Cherokee Warriors hosted Carver-Atlanta Panthers, opening 29th annual Corky Kell Classic

There were times when it looked as though a high school football season might not be played in Georgia. Spring session was canceled. Summer practices were postponed. Then, the season’s start date was pushed back two weeks.

But at 5:38 p.m. Wednesday in Canton, the first game of the GHSA season kicked off between the host Cherokee Warriors and Carver-Atlanta Panthers.

More: Cherokee 38, Carver-Atlanta 12

The game opened the 29th annual Corky Kell Classic, which this year is a four-day, nine-game event spread across nine different venues. It originally was planned as an 11-game event from Aug. 19-22, played at four venues, including Mercedes-Benz Stadium, before COVID-19 concerns altered the course.

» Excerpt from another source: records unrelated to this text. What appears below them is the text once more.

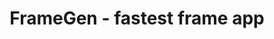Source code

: ---
description: 拼接图片的应用。与同类应用不同的是，添加一张照片，它就会按照已有照片数重新排列，而不像其他应用需要在开始时就选择需要拼接的照片总数。
layout: post
results:
- primaryGenreName: Photo & Video
  version: '1.1.0'
  artworkUrl100: http://a319.phobos.apple.com/us/r1000/044/Purple4/v4/14/05/c9/1405c982-5501-50a7-8b83-babbc21c6f12/mzl.tjbqeeqt.png
  trackViewUrl: https://itunes.apple.com/cn/app/framegen-fastest-frame-app/id645426388?mt=8&uo=4
  artworkUrl60: http://a116.phobos.apple.com/us/r1000/024/Purple6/v4/da/3e/3b/da3e3b40-4397-b716-57ba-7f4a9f0a89e5/Icon20130625_57x57_41.png
  sellerName: MotionOne.co.Ltd
  supportedDevices:
  - iPodTouchThirdGen
  - iPadMini
  - iPhone-3GS
  - iPadWifi
  - iPadFourthGen
  - iPad2Wifi
  - iPad23G
  - iPadThirdGen4G
  - iPhone4S
  - iPhone5
  - iPodTouchourthGen
  - iPhone4
  - iPadMini4G
  - iPadFourthGen4G
  - iPodTouchFifthGen
  - iPadThirdGen
  - iPad3G
  genres:
  - 摄影与录像
  - 生活
  trackName: FrameGen - fastest frame app
  description: "The Fastest & Innovative Photo Collage Frame App Ever! \n\nFrameGen
    means the one click frame generator and it provides the fastest, easiest
    and coolest way to style collage photos. \n\n● The Fastest \n\nSimply
    choose photos, and it will automatically collage photos in different styles.
    \nJust pick your style and save or share! \nAlso, there are various editing
    tools available to style your pictures for more personalized look! \n\n●
    The Easiest \n\nFrameGen offers smooth and easy editing for any users!
    \nIt has been tested and studied various times with photo application
    experts to offer more convenient UI for mobile environments. \n\n● The
    Coolest \n\nFrameGen offers numerous unique frames that you can personalize
    to your style up to choices of 8 photos. \nWe are currently offering rectangle
    frame styles and circle frame styles and more to come! \nAlso many editing
    features are supported. photo correction, filter effect, text, pattern,
    shadow, vignette, paper effect and et cetera. \n\nFrameGen is created
    to become The New Standard of all Frame Collage Apps out there, and it
    will continue to improve, so try Frame Gen today!"
  price: 0
  trackId: 645426388
  releaseDate: '2013-07-03T12:14:57Z'
  screenshotUrls:
  - http://a5.mzstatic.com/us/r1000/037/Purple4/v4/a9/a5/54/a9a554b3-0dc3-a24a-8d09-813240366d0e/V4HttpAssetRepositoryClient-mzl.rjrmzgdi.png-821599834176378569.1136x1136-75.jpg
  - http://a5.mzstatic.com/us/r1000/011/Purple4/v4/42/8b/cd/428bcd8b-94ed-c372-152c-59de97b5938b/V4HttpAssetRepositoryClient-mzl.ifdmejkv.png-8596794474594126619.1136x1136-75.jpg
  - http://a4.mzstatic.com/us/r1000/010/Purple4/v4/b8/1c/e4/b81ce4a4-3b70-7ad7-3278-b5429619e9c4/V4HttpAssetRepositoryClient-mzl.xxzphkap.png-7848115629360435990.1136x1136-75.jpg
  - http://a3.mzstatic.com/us/r1000/046/Purple4/v4/41/8b/c1/418bc1f1-80b7-0907-a1a0-1d00d8d432a5/V4HttpAssetRepositoryClient-mzl.ufqwwrut.png-5990477765099415420.1136x1136-75.jpg
  - http://a2.mzstatic.com/us/r1000/058/Purple/v4/d2/f4/e6/d2f4e692-4e98-f5ac-1d01-85f98287d2e2/V4HttpAssetRepositoryClient-mzl.mjfanujs.png-261104680387246194.1136x1136-75.jpg
  artistViewUrl: https://itunes.apple.com/cn/artist/motionone.co.ltd/id389104358?uo=4
  primaryGenreId: 6008
  kind: software
  fileSizeBytes: '23734418'
  bundleId: motionone.FastFrameLite
  releaseNotes: '- bug fix'
  trackContentRating: 4+
  artistName: MotionOne.co.Ltd
  trackCensoredName: FrameGen - fastest frame app
  isGameCenterEnabled: false
  contentAdvisoryRating: 4+
  languageCodesISO2A:
  - EN
  features: &a []
  wrapperType: software
  artworkUrl512: http://a319.phobos.apple.com/us/r1000/044/Purple4/v4/14/05/c9/1405c982-5501-50a7-8b83-babbc21c6f12/mzl.tjbqeeqt.png
  formattedPrice: 免费
  artistId: 389104358
  genreIds:
  - '6008'
  - '6012'
  currency: CNY
  ipadScreenshotUrls: *a
category: 摄影与录像
tags: tag1
resultCount: 1
title: FrameGen - fastest frame app

---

If you focused only on the game action, you might forget that there’s a worldwide pandemic altering our way of life. The players and referees weren’t wearing face masks, and they definitely weren’t adhering to CDC-recommended social-distancing guidelines.

It was a sense of normalcy the high school football community has been craving for months.

“It feels great,” said GHSA executive director Robin Hines, who was on hand. “I’m ready to kick it off, to make sure it’s real. It’s emotional. It’s been a grind. It’s been tough, and we didn’t know if this was going to happen at times. But now, to see all the work the coaches and the school districts have put in to get us here, it just makes it all worth it.”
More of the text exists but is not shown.